The culmination of almost two years’ worth of Plan Santa Barbara public workshops, and unanimously approved in November by the city’s Planning Commission, the framework identifies unaffordable housing prices as an enemy of sustainability, along with overuse of single-occupancy vehicles both within the city and regionally. Accordingly, the framework would create more affordable housing by allowing more second or “granny” units, requiring downtown residential developments to provide only one parking space per unit, and reducing the size of dwelling units. It calls for each neighborhood to develop a unique Sustainable Neighborhood Plan to map out such features as housing types, neighborhood-serving businesses, street trees, creek restoration and access, and community gardens on vacant lots. It proposes a series of multimodal transportation hubs throughout the city.

In addition to these policy statements, the City Council will be asked to refer five potential growth scenarios for environmental review, each representing a different amount of commercial and residential development by the year 2030. One of these, known as the PlanSB Project, is the scenario described in the draft framework, the one that planning staff claims represents the consensus-or at least a happy medium-of the views expressed in the community workshops.

The PlanSB Project became the subject of some alarm on the part of the Planning Commission in late September, when commissioners noticed that it kept the very same, lopsided jobs-to-housing ratio that currently exists and that would be expected to persist without any change in general plan policies. This more-jobs-than-housing situation exists despite a general agreement that more Santa Barbara workers should be living in the city rather than driving in from Ventura and North County, as they now do at the rate of about 15,000 commuters daily, according to Gregg Hart of the Santa Barbara County Association of Governments. As a result, the number of new dwellings expected under the Plan Santa Barbara Project has been increased from 2,000 to 2,800. The higher number is a result, planner Bettie Weiss explained, of staff looking more closely at the new policies’ effects, though she noted that the lower number reflected the average number of homes built per year in Santa Barbara, which has been 100, decade after decade, due chiefly to market forces.
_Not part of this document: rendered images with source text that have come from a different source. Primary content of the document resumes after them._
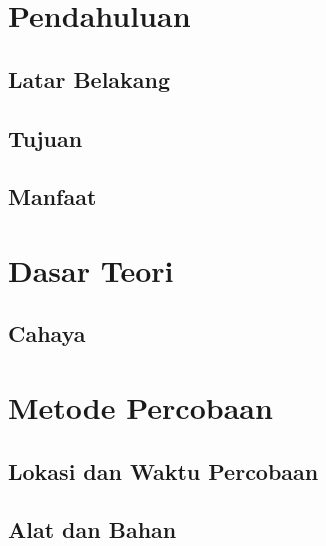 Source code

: \documentclass[a4paper, 12pt, oneside]{book}
\begin{document}



\newpage
\chapter{Pendahuluan}
\section{Latar Belakang}

\section{Tujuan}

\section{Manfaat}


\chapter{Dasar Teori}
\section{Cahaya}


\chapter{Metode Percobaan}
\section{Lokasi dan Waktu Percobaan}

\section{Alat dan Bahan}

% 
\end{document}
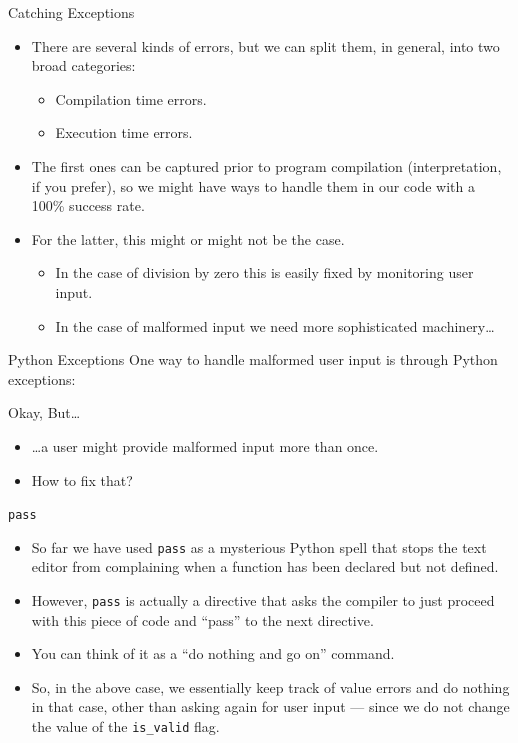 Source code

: \documentclass[aspectratio=169, 12pt, xcolor=table]{beamer}
\begin{document}
	\begin{frame}{Catching Exceptions}
		\begin{itemize}
			\item There are several kinds of errors, but we can split them, in general, into two broad categories:
			\begin{itemize}
				\item Compilation time errors.
				\item Execution time errors.
			\end{itemize}
			\item The first ones can be captured prior to program compilation (interpretation, if you prefer), so we might have ways to handle them in our code with a 100\% success rate.
			\item For the latter, this might or might not be the case.
			\begin{itemize}
				\item In the case of division by zero this is easily fixed by monitoring user input.
				\item In the case of malformed input we need more sophisticated machinery\ldots
			\end{itemize}
		\end{itemize}
	\end{frame}

	\begin{frame}{Python Exceptions}
		One way to handle malformed user input is through Python exceptions:
		
	\end{frame}

	\begin{frame}{Okay, But\ldots}
		\begin{itemize}
			\item \ldots a user might provide malformed input more than once.\pause
			\item How to fix that?\pause
		\end{itemize}
		
	\end{frame}

	\begin{frame}{\texttt{pass}}
		\begin{itemize}
			\item So far we have used \texttt{pass} as a mysterious Python spell that stops the text editor from complaining when a function has been declared but not defined.
			\item However, \texttt{pass} is actually a directive that asks the compiler to just proceed with this piece of code and ``pass'' to the next directive.
			\item You can think of it as a ``do nothing and go on'' command.
			\item So, in the above case, we essentially keep track of value errors and do nothing in that case, other than asking again for user input --- since we do not change the value of the \texttt{is\_valid} flag.
		\end{itemize}
	\end{frame}
\end{document}
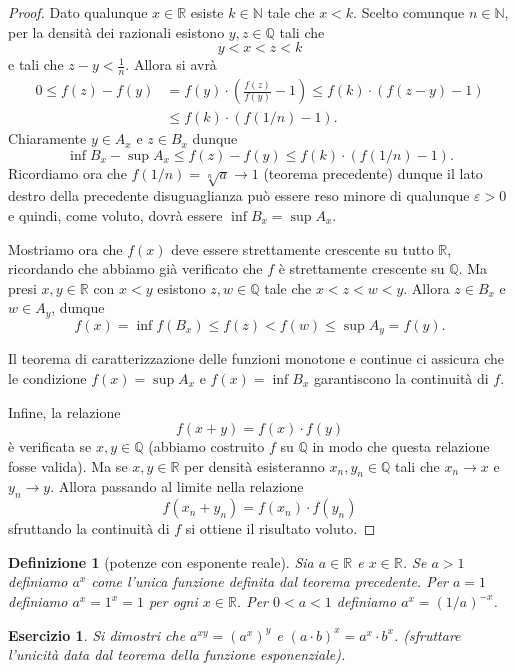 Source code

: \documentclass[italian,a4paper,oneside,headinclude]{scrbook}
\newcommand{\mymargin}[1]{\marginpar{#1}\index{#1}}
\newcommand{\eps}{\varepsilon}
\newcommand{\NN}{\mathbb N}
\newcommand{\QQ}{\mathbb Q}
\newcommand{\RR}{\mathbb R}
\newcommand{\enclose}[1]{{\left( #1 \right)}}
\newtheorem{exercise}[theorem]{Esercizio}
\newtheorem{definition}[theorem]{Definizione}
\begin{document}
\begin{proof}
Dato qualunque $x\in \RR$ esiste $k\in \NN$ tale che $x < k$.
Scelto comunque $n \in \NN$, per la densità dei razionali
esistono $y,z\in \QQ$ tali che
\[
  y < x < z < k
\]
e tali che $z-y< \frac 1 n$. Allora si avrà
\begin{align*}
  0 \le f(z) - f(y)
  &= f(y)\cdot\enclose{\frac{f(z)}{f(y)}-1}
  \le f(k)\cdot \enclose{f(z-y)-1}\\
  &\le f(k)\cdot \enclose{f(1/n)-1}.
\end{align*}
Chiaramente $y\in A_x$ e $z\in B_x$ dunque
\[
\inf B_x - \sup A_x \le f(z) - f(y) \le f(k) \cdot (f(1/n)-1).
\]
Ricordiamo ora che $f(1/n) = \sqrt[n]{a} \to 1$ (teorema precedente)
dunque il lato destro della precedente disuguaglianza può essere reso
minore di qualunque $\eps>0$
e quindi, come voluto,
dovrà essere $\inf B_x = \sup A_x$.

Mostriamo ora che $f(x)$ deve essere strettamente crescente su tutto $\RR$,
ricordando
che abbiamo già verificato che $f$ è strettamente crescente su $\QQ$.
Ma presi $x,y\in \RR$ con $x<y$ esistono $z,w\in \QQ$ tale che $x<z<w<y$.
Allora $z\in B_x$ e $w\in A_y$, dunque
\[
  f(x) = \inf f(B_x) \le f(z) < f(w) \le \sup A_y = f(y).
\]

Il teorema di caratterizzazione delle funzioni monotone e continue
ci assicura che le condizione $f(x) = \sup A_x$ e $f(x)= \inf B_x$
garantiscono la continuità di $f$.

Infine, la relazione
\[
  f(x+y) = f(x) \cdot f(y)
\]
è verificata se $x,y \in \QQ$ (abbiamo costruito $f$ su $\QQ$ in modo
che questa relazione fosse valida).
Ma se $x,y \in \RR$ per densità esisteranno $x_n, y_n\in \QQ$ tali
che $x_n\to x$ e $y_n\to y$. Allora passando al limite
nella relazione
\[
  f(x_n+y_n) = f(x_n)\cdot f(y_n)
\]
sfruttando la continuità di $f$ si ottiene il risultato voluto.
\end{proof}

\begin{definition}[potenze con esponente reale]
Sia $a\in \RR$ e $x\in \RR$.
\mymargin{$a^x$}
Se $a>1$ definiamo $a^x$ come
l'unica funzione definita dal teorema precedente.
Per $a=1$ definiamo $a^x = 1^x = 1$ per ogni $x\in \RR$.
Per $0<a<1$ definiamo $a^x = (1/a)^{-x}$.
\end{definition}

\begin{exercise}
Si dimostri che $a^{xy} = (a^x)^y$
e $(a\cdot b)^x = a^x \cdot b^x$.
(sfruttare l'unicità data dal teorema della funzione esponenziale).
\end{exercise}
\end{document}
Another alternative to be analyzed in the Environmental Impact Report is the one favored by Santa Barbara for All, a coalition laden with architects and other aficionados of so-called smart growth, who call for smaller dwelling units, at higher densities, with fewer parking requirements, and easier permitting for developers building affordable housing. That alternative would result in an estimated 4,500 new dwellings by 2020. Santa Barbara for All has praised the sustainable policies written by staff except, said member Lisa Plowman, that the staff’s preferred project still relies heavily on “exporting its workforce to outlying areas.”

Of the remaining two alternatives, one would slow growth from its current pace by, among other things, reducing building heights and increasing parking requirements. This would result in just 2,000 new dwellings, according to staff. This alternative, which also calls for the least amount of commercial development, was favored during the community meetings by a strong contingent of Santa Barbara preservationists.

The final alternative recommended for thorough environmental analysis is full build-out, beyond the year 2030, to 7,000 new dwelling units, assuming a continuation of PlanSB project policies.